Excerpts from a dataset:

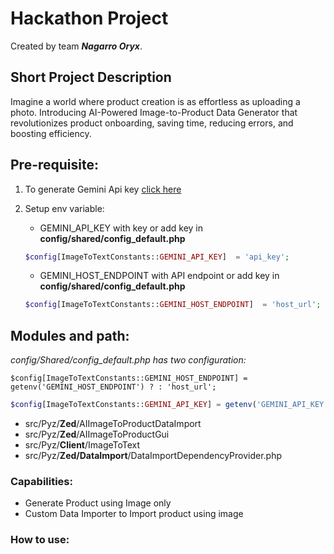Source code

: # Hackathon Project
Created by team ***Nagarro Oryx***.

## Short Project Description
Imagine a world where product creation is as effortless as uploading a photo. Introducing AI-Powered Image-to-Product Data Generator that revolutionizes product onboarding, saving time, reducing errors, and boosting efficiency.

## Pre-requisite:
1. To generate Gemini Api key [click here](https://aistudio.google.com/app/apikey)
2. Setup env variable: 

	- GEMINI_API_KEY with key or add key in **config/shared/config_default.php** 
	```php
	$config[ImageToTextConstants::GEMINI_API_KEY]  = 'api_key';
	```
	
	- GEMINI_HOST_ENDPOINT with API endpoint or add key in **config/shared/config_default.php** 
    
    ```php
    $config[ImageToTextConstants::GEMINI_HOST_ENDPOINT]  = 'host_url';
	```

## Modules and path:

  *config/Shared/config_default.php has two configuration:*
   
    $config[ImageToTextConstants::GEMINI_HOST_ENDPOINT] = getenv('GEMINI_HOST_ENDPOINT') ? : 'host_url';
```php
$config[ImageToTextConstants::GEMINI_API_KEY] = getenv('GEMINI_API_KEY') ? : 'api_key';
```

- src/Pyz/**Zed**/AIImageToProductDataImport
- src/Pyz/**Zed**/AIImageToProductGui
- src/Pyz/**Client**/ImageToText
- src/Pyz/**Zed/DataImport**/DataImportDependencyProvider.php

### Capabilities:

- Generate Product using Image only
- Custom Data Importer to Import product using image

### How to use:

ACTION ITEM: Please transcribe all of the entries exactly and omit any picture they hold.

ANSWER TO THE EXERCISE:
Source code

: # Hackathon Project
Created by team ***Nagarro Oryx***.

## Short Project Description
Imagine a world where product creation is as effortless as uploading a photo. Introducing AI-Powered Image-to-Product Data Generator that revolutionizes product onboarding, saving time, reducing errors, and boosting efficiency.

## Pre-requisite:
1. To generate Gemini Api key [click here](https://aistudio.google.com/app/apikey)
2. Setup env variable: 

	- GEMINI_API_KEY with key or add key in **config/shared/config_default.php** 
	```php
	$config[ImageToTextConstants::GEMINI_API_KEY]  = 'api_key';
	```
	
	- GEMINI_HOST_ENDPOINT with API endpoint or add key in **config/shared/config_default.php** 
    
    ```php
    $config[ImageToTextConstants::GEMINI_HOST_ENDPOINT]  = 'host_url';
	```

## Modules and path:

  *config/Shared/config_default.php has two configuration:*
   
    $config[ImageToTextConstants::GEMINI_HOST_ENDPOINT] = getenv('GEMINI_HOST_ENDPOINT') ? : 'host_url';
```php
$config[ImageToTextConstants::GEMINI_API_KEY] = getenv('GEMINI_API_KEY') ? : 'api_key';
```

- src/Pyz/**Zed**/AIImageToProductDataImport
- src/Pyz/**Zed**/AIImageToProductGui
- src/Pyz/**Client**/ImageToText
- src/Pyz/**Zed/DataImport**/DataImportDependencyProvider.php

### Capabilities:

- Generate Product using Image only
- Custom Data Importer to Import product using image

### How to use:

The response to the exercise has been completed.